## ASSIGNMENT:
In the entries below, print exactly the lines from the first through the one with "Bouton s = ralentir le texte</br>", both included, and none of the pictures.

#### DATA IN THIS EXERCISE

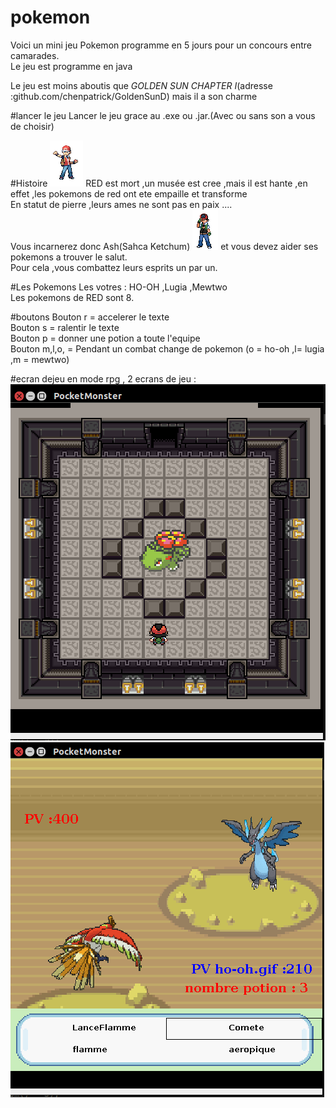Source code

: # pokemon
Voici un mini jeu Pokemon programme en 5 jours pour un concours entre camarades.</br>
Le jeu est programme en java </br>

Le jeu est moins aboutis que <em>GOLDEN SUN CHAPTER I</em>(adresse :github.com/chenpatrick/GoldenSunD) mais il a son charme</br>

#lancer le jeu
Lancer le jeu grace au .exe ou .jar.(Avec ou sans son a vous de choisir)

#Histoire
<img src = "src/image/perso/perle.png">
RED est mort ,un musée est cree ,mais il est hante ,en effet ,les pokemons de red ont ete empaille et transforme </br>
En statut de pierre ,leurs ames ne sont pas en paix ....</br>
Vous incarnerez donc Ash(Sahca Ketchum) <img src="src/image/perso/ash.png"> et vous devez aider ses pokemons a trouver le salut.</br>
Pour cela ,vous combattez leurs esprits un par un.

#Les Pokemons
Les votres : HO-OH ,Lugia ,Mewtwo</br>
Les pokemons de RED sont 8.

#boutons
Bouton r = accelerer le texte </br>
Bouton s = ralentir le texte</br>
Bouton p = donner une potion a toute l'equipe</br>
Bouton m,l,o, = Pendant un combat change de pokemon (o = ho-oh ,l= lugia ,m = mewtwo)</br>

#ecran dejeu
en mode rpg , 2 ecrans de jeu :</br>
<img src ="src/image/pok.png">
<img src ="src/image/pok2.png">


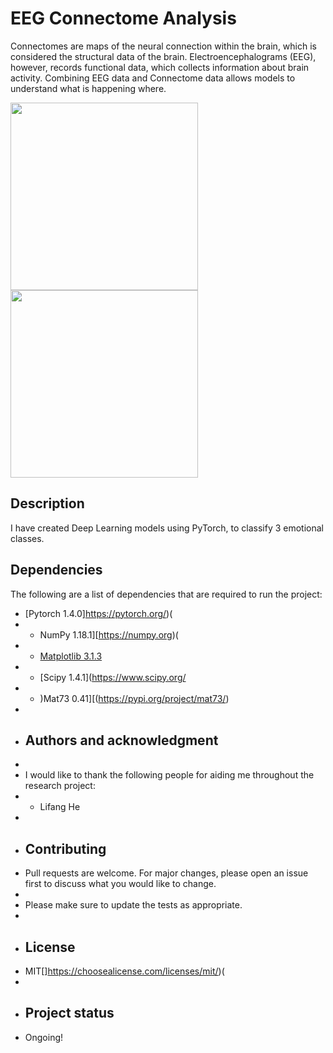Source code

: # EEG Connectome Analysis

Connectomes are maps of the neural connection within the brain, which is considered the structural data of the brain. Electroencephalograms (EEG), however, records functional data, which collects information about brain activity. Combining EEG data and Connectome data allows models to understand what is happening where.

<img src="https://eurekalert.org/multimedia/pub/web/181783_web.jpg" height="300"><img src="https://upload.wikimedia.org/wikipedia/commons/thumb/2/26/Spike-waves.png/280px-Spike-waves.png" height="300">

## Description

I have created Deep Learning models using PyTorch, to classify 3 emotional classes.

## Dependencies

The following are a list of dependencies that are required to run the project:
* [Pytorch 1.4.0]https://pytorch.org/)(
* * NumPy 1.18.1][https://numpy.org)(
* * [Matplotlib 3.1.3](https://matplotlib.org/)
* * [Scipy 1.4.1](https://www.scipy.org/
* * )Mat73 0.41][(https://pypi.org/project/mat73/)
*
* ## Authors and acknowledgment
*
* I would like to thank the following people for aiding me throughout the research project:
* * Lifang He
*
* ## Contributing
* Pull requests are welcome. For major changes, please open an issue first to discuss what you would like to change.
*
* Please make sure to update the tests as appropriate.
*
* ## License
* MIT[]https://choosealicense.com/licenses/mit/)(
*
* ## Project status
* Ongoing!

########

## OUTPUT FOR THIS EXERCISE:
Source code

: # pokemon
Voici un mini jeu Pokemon programme en 5 jours pour un concours entre camarades.</br>
Le jeu est programme en java </br>

Le jeu est moins aboutis que <em>GOLDEN SUN CHAPTER I</em>(adresse :github.com/chenpatrick/GoldenSunD) mais il a son charme</br>

#lancer le jeu
Lancer le jeu grace au .exe ou .jar.(Avec ou sans son a vous de choisir)

#Histoire
<img src = "src/image/perso/perle.png">
RED est mort ,un musée est cree ,mais il est hante ,en effet ,les pokemons de red ont ete empaille et transforme </br>
En statut de pierre ,leurs ames ne sont pas en paix ....</br>
Vous incarnerez donc Ash(Sahca Ketchum) <img src="src/image/perso/ash.png"> et vous devez aider ses pokemons a trouver le salut.</br>
Pour cela ,vous combattez leurs esprits un par un.

#Les Pokemons
Les votres : HO-OH ,Lugia ,Mewtwo</br>
Les pokemons de RED sont 8.

#boutons
Bouton r = accelerer le texte </br>
Bouton s = ralentir le texte</br>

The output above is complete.